Au lendemain de son passage à Tout le monde en parle, Tire le Coyote a vu son album Désherbage retrouver le sommet des palmarès.

L’année étoilée de Tire le coyote

Les choses allaient déjà plutôt bien pour Tire le coyote : un quatrième album faisant bonne figure depuis l’automne, une country-folk soignée et une plume imagée qui ont déjà conquis la critique et un public loyal… Un passage à la populaire émission Tout le monde en parle, en janvier, a néanmoins propulsé l’auteur-compositeur-interprète en vitesse supérieure.

Au lendemain de la diffusion du rendez-vous dominical, Tire le coyote (Benoit Pinette de son vrai nom) a vu son album Désherbage retrouver, quatre mois après sa sortie, le sommet des palmarès. 

«Ça fait toujours plaisir d’aller chercher un nouveau public, a commenté Pinette mercredi. C’est un peu ça qui est arrivé avec Tout le monde en parle. Je considérais que j’avais déjà un public fidèle qui était vraiment présent. Avec ça, je vais peut-être chercher un public un peu plus général, qui est peut-être moins curieux à la base, moins mélomane. Mais je suis super content. Je ne suis pas trop de type palmarès, je n’en fais pas un cas. Mais ça fait plaisir de voir qu’il y a de nouvelles personnes qui découvrent ce que je fais.»

Après une première présentée en décembre à guichets fermés, Tire le coyote était de retour mercredi soir à la salle Octave-Crémazie du Grand Théâtre. Encore là, on affichait complet. Si bien qu’une troisième représentation a été ajoutée le 14 décembre prochain. 

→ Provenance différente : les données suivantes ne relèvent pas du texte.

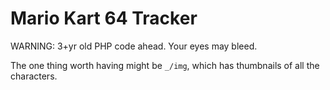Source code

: # Mario Kart 64 Tracker

WARNING: 3+yr old PHP code ahead. Your eyes may bleed.

The one thing worth having might be `_/img`, which has thumbnails of all the characters.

«C’est vraiment le fun, s’est-il réjoui quelques heures avant de monter sur scène. Déjà à la tournée précédente, on avait fait un spectacle ici. Je me considérais hyper chanceux de pouvoir jouer au Grand Théâtre, comme je reste à Québec. […] De jouer ici, devant beaucoup de gens que je connais et de voir qu’il y a un public au rendez-vous chez nous, ça fait toujours plaisir.»

Coyote et valentin

En ce soir du 14 février, Tire le coyote a été présenté comme «votre valentin» par Emilie Clepper, qui a offert en première partie un avant-goût du projet francophone qu’elle dévoilera l’automne prochain. À en croire notre voisine de siège, il n’a pas failli à la tâche. 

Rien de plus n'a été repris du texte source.